I would venture to guess that some white Americans may think that there are no more ridicule roles 1 for minorities in American media. There’s been so much improvement! How could there possibly be one group that still plays the villain all the time? The willful ignorance of some people will never cease to amaze me. Because there is a group that is still put in that box. It happens so often that it might even seem normal to us now: the Middle Eastern Terrorist.

The terrorist role is the strongest ridicule role we have in American media today. With the War on Terror post-9/11, people from the Middle East are the easiest demographic to make a villain. That is not when that stereotype started since there were other conflicts in the region before then, but it has continued to grow rapidly since 9/11 and the invasions of Afghanistan and Iraq. It is seen as patriotic and noble to defeat a terrorist. The Middle Eastern terrorist is a villain that gets little to no sympathy. Only media that makes a point to generate empathy for the terrorist does so. Most media makes them nameless, barbaric, and jihad-obsessed war mongers. This is simply unfair and incorrect.

Being raised in the American public education system, I did not learn much about the Middle East outside of the current war and some general history of the region. There are not many stories about the Middle East or the people there in the mainstream media that aren’t war-related. Besides my very few personal interactions with Muslim people, the information I receive about people who are Muslim or from the Middle East come in the form of news media and entertainment media. Both sources tell me that they are a people who hate Americans, are set on the downfall of my nation, and that I should fear. That is something I refuse to believe about the millions of people in over a dozen countries. There is no possible way that many people who come from different countries, ideologies, and backgrounds can accurately be put into a few caricatures.

Men who look Middle Eastern or Muslim have a hard time finding roles that are not related to war or terrorism. Like, a really hard time. 2  Women do not fare well either. Women are rarely hired for on-screen terrorists and have to settle for the less frequent roles of wife/daughter of a terrorist. These roles do not leave them much flexibility in representation either. Their representations are seen as repressed or part of the terrorists’ goals.

This is problematic for a lot of the usual reasons. It creates stereotypes of what people from the Middle East and/or are Muslim look like, act like, and believe. This box keeps the American people ready to stay in the war and keeps us from seeing “the enemy” as fellow human beings with lives, families, and dreams. It also makes people the “other” or the “foreigner.” It denies the identities that someone can be Muslim or of Arabic descent and be American. It says we are American and they are not. Which is extremely problematic for people who are Muslim and/or Arab-American. Hate crimes surged after 9/11 against Muslim people, Arab-Americans, Sikh people, and even Indian people. These hate crimes surged again–as did hate crimes generally–after the election of Donald Trump. Innocent people are hurt or killed every day in America because of these two-dimensional, stereotypical roles that serve as American propaganda.

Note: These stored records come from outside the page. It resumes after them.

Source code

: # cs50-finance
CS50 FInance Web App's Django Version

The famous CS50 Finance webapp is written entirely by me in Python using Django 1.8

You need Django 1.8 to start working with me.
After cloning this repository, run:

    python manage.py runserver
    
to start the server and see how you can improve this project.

There has been some backlash to these depictions. Now This-style videos of Muslims and Sikhs explaining their religion and their individuality to break down the stereotypes that have been created. Articles like the GQ article tagged above (2) give us glimpses into the lives of these actors and what they face. However, media is not changing that much in response. Maybe it is too early to expect any changes. Maybe we cannot expect too much to change while there is still a War on Terror and people like President Trump rule our nation. The best thing for our nation right now would be some diverse, in-depth characters for Middle Eastern people. Creating more varied depictions could help all of us learn about tolerance and each other.